Книги

Репатриация на чужбину

22
18
20
22
24
26
28
30

– Предъявлять нечего. Нас обобрали ещё по дороге: оружие, наличный капитал и... Аттестаты, подписанные таном Руфеса Раутмаром Девятнадцатым, – с несказанным наслаждением закончил он.

Кто бы мог заподозрить в прямолинейном вояке столь иезуитские наклонности? Я бегло пробежалась по головам стражи и вычленила искомое:

– Ты, – моя рука выдвинулась в направлении крайнего справа. – У тебя ровно минута, чтобы вернуть похищенное. И не дай тебе боги уничтожить аттестаты тана Руфеса. Я не стану дожидаться его суда. За попранную волю патронессы Ордена Отражения ты будешь наказан Орденом.

– Так гласит закон, – подтвердил Сарг, явно примеряясь к броску.

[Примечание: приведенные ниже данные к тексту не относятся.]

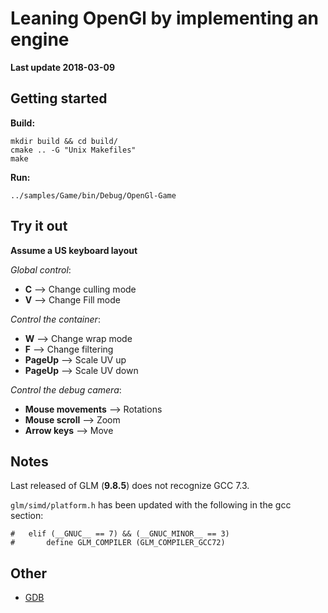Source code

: # Leaning OpenGl by implementing an engine

**Last update 2018-03-09**

## Getting started

**Build:**
```
mkdir build && cd build/
cmake .. -G "Unix Makefiles"
make
```

**Run:**
```
../samples/Game/bin/Debug/OpenGl-Game
```



## Try it out

**Assume a US keyboard layout**

*Global control*:

  - **C** --> Change culling mode
  - **V** --> Change Fill mode


*Control the container*:

  - **W** --> Change wrap mode
  - **F** --> Change filtering
  - **PageUp** --> Scale UV up
  - **PageUp** --> Scale UV down


*Control the debug camera*:

  - **Mouse movements** --> Rotations
  - **Mouse scroll**    --> Zoom
  - **Arrow keys**      --> Move


## Notes

Last released of GLM (**9.8.5**) does not recognize GCC 7.3.

`glm/simd/platform.h` has been updated with the following in the gcc section:
```
#   elif (__GNUC__ == 7) && (__GNUC_MINOR__ == 3)
#       define GLM_COMPILER (GLM_COMPILER_GCC72)
```



## Other

  - [GDB](https://betterexplained.com/articles/debugging-with-gdb/)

Оговорюсь: о великих и ужасных чудесах, творимых моими товарками, по свету бродит немало басен. Кто-то сомневается, кто-то не слишком, кто-то верит свято и чтит. А многие не прочь приврать для красного словца. Но все, абсолютно все опасаются без нужды сердить нашу сестру. Потому, как никто точно не знает: чего от нас ожидать? Карусель страшных слухов – конкретики на грош.

Примерно всё это и кипело сейчас в ущербной подкорке тугодума-стражника с адекватной тягой к стяжательству. Признаться в краже, как водится, было страшней, чем следовать непроверенным слухам. Не проверенным на собственной шкуре – это требовалось подкорректировать, чем Сарг занялся незамедлительно. Признания текли из воришки на довольствии стражника прерывистым булькающим потоком. Кое-кто из присутствующих даже присел на корточки, дабы лучше расслышать сбивчивую исповедь – стоя, трудновато понять того, кто корчится у тебя под ногами, собирая пыль.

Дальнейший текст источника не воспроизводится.